WHAT YOU SHOULD DO -> Read through the material below and find each line that has the word "指令指针寄存器"; copy it.

==========

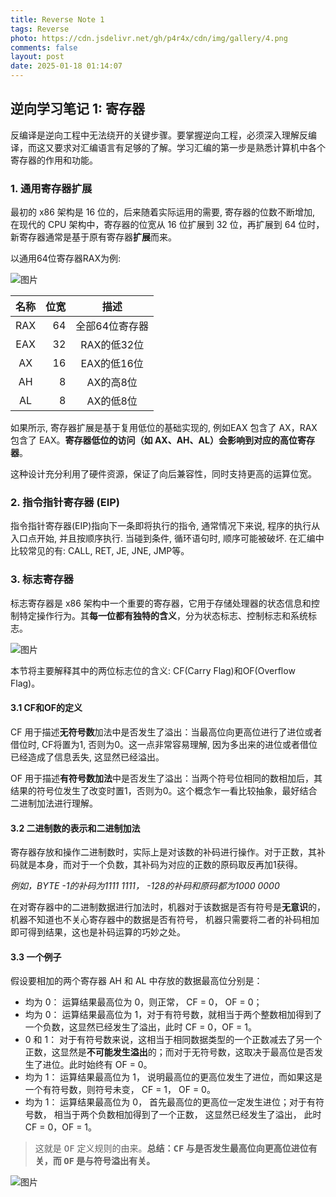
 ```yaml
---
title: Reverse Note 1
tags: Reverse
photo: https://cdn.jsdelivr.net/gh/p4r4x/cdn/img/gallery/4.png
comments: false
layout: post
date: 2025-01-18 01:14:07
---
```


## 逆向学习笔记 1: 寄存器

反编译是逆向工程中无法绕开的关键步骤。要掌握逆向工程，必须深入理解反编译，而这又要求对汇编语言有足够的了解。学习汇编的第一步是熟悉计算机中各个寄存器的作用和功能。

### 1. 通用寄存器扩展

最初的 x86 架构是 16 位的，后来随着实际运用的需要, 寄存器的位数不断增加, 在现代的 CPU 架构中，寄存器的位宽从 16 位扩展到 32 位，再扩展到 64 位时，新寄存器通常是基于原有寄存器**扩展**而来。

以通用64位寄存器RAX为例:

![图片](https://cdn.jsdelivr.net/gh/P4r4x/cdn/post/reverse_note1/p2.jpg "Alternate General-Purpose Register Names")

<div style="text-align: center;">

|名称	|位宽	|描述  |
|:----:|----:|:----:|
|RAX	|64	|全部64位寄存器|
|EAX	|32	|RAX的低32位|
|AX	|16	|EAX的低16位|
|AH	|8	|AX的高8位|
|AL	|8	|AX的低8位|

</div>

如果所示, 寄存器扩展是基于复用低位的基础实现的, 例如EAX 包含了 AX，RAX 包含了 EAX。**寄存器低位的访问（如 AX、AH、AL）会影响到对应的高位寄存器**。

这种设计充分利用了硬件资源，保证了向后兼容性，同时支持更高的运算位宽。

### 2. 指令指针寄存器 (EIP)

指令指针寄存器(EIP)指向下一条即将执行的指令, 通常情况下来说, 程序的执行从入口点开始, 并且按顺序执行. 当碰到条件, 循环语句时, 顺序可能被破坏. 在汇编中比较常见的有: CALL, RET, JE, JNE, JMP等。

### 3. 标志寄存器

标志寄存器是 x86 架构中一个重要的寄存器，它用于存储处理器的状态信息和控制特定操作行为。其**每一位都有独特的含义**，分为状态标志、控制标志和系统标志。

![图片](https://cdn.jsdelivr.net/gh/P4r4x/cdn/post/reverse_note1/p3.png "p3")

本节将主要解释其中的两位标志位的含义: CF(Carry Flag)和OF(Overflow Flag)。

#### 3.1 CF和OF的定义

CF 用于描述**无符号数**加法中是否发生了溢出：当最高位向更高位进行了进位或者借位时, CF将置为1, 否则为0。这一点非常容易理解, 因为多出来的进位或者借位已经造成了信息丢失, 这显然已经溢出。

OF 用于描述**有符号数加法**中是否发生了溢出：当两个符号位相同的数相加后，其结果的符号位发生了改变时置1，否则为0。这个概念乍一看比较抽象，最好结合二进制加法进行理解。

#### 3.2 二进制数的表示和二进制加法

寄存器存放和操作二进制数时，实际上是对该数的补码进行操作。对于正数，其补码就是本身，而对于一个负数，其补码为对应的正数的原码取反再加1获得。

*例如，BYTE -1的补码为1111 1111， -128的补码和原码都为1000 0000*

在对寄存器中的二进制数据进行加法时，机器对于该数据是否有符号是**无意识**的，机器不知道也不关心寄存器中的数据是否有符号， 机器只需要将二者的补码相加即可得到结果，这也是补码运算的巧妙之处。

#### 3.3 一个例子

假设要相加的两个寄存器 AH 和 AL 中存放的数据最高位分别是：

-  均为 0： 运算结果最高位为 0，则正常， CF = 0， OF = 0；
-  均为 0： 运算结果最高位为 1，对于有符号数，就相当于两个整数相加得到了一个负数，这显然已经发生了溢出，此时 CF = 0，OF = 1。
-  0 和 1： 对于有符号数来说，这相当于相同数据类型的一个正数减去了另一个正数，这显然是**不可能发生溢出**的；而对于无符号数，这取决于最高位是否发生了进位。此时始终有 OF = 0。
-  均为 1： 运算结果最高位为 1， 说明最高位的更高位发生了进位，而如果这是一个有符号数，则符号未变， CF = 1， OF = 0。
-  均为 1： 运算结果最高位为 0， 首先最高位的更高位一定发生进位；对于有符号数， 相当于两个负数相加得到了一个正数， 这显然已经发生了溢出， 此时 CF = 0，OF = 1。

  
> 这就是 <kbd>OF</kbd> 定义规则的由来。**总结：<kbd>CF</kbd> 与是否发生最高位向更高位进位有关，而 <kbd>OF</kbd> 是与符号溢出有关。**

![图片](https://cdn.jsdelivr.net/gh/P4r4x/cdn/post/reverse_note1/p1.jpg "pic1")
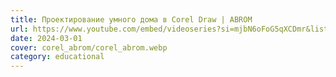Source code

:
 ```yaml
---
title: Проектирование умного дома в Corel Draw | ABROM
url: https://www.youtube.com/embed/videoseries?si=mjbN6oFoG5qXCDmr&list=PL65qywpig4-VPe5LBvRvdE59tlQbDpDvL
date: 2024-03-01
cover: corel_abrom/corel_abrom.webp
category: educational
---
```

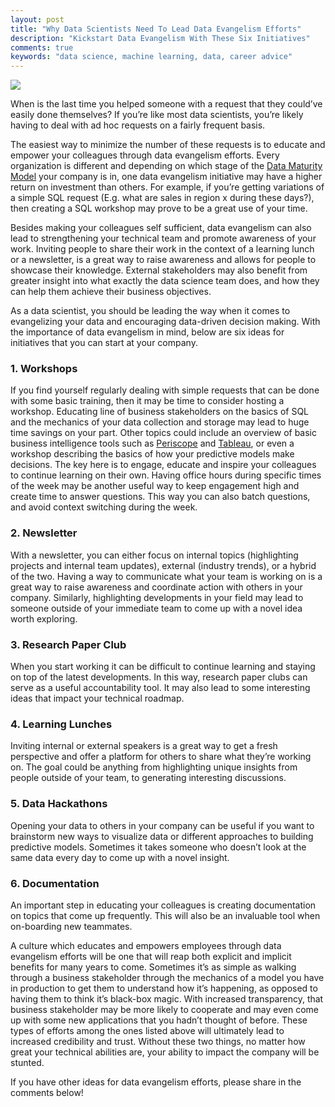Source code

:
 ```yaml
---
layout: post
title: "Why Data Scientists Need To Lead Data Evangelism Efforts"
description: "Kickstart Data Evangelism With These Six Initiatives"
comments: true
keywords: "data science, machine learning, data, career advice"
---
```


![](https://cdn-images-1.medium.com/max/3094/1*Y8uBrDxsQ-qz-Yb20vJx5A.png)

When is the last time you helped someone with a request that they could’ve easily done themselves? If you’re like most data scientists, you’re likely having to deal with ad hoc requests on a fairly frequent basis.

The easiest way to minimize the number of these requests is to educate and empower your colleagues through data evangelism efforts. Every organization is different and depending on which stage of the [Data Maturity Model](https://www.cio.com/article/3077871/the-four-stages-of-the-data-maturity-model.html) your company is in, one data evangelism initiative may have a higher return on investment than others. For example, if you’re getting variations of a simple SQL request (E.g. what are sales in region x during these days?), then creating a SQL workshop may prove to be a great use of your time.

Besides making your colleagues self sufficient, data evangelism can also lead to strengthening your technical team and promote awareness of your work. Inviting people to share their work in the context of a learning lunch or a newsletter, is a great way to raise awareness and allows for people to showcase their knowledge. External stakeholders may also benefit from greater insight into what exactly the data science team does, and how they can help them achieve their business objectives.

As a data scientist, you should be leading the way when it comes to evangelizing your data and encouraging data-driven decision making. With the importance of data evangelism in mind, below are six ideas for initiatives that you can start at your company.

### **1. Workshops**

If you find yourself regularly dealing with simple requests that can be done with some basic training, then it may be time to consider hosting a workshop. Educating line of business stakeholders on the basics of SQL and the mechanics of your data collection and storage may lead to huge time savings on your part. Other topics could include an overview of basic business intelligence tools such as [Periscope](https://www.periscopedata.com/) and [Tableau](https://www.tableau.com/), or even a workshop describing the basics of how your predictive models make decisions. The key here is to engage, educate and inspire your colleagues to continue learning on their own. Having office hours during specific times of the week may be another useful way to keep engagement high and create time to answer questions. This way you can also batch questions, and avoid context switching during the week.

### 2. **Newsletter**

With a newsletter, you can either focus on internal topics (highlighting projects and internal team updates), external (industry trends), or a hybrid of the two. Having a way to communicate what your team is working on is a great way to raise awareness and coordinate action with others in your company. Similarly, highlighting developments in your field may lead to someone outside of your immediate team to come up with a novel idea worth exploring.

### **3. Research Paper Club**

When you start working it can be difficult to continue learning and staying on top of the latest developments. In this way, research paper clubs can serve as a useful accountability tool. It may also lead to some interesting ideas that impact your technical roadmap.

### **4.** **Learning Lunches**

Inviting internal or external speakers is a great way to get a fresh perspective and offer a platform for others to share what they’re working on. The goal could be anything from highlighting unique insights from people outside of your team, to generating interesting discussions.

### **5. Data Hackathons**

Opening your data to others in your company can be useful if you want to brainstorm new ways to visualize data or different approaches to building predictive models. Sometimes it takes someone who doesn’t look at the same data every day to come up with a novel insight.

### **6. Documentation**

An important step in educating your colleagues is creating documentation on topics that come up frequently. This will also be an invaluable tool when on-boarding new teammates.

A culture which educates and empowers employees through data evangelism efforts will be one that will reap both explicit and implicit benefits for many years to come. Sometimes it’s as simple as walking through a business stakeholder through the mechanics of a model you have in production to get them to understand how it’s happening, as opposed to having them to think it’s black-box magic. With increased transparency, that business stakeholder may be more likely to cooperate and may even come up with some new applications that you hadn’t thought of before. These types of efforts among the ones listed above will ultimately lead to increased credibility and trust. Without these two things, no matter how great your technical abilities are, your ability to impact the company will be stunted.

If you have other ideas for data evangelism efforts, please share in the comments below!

==========

WORKED SOLUTION ->
### 2. 指令指针寄存器 (EIP)
指令指针寄存器(EIP)指向下一条即将执行的指令, 通常情况下来说, 程序的执行从入口点开始, 并且按顺序执行. 当碰到条件, 循环语句时, 顺序可能被破坏. 在汇编中比较常见的有: CALL, RET, JE, JNE, JMP等。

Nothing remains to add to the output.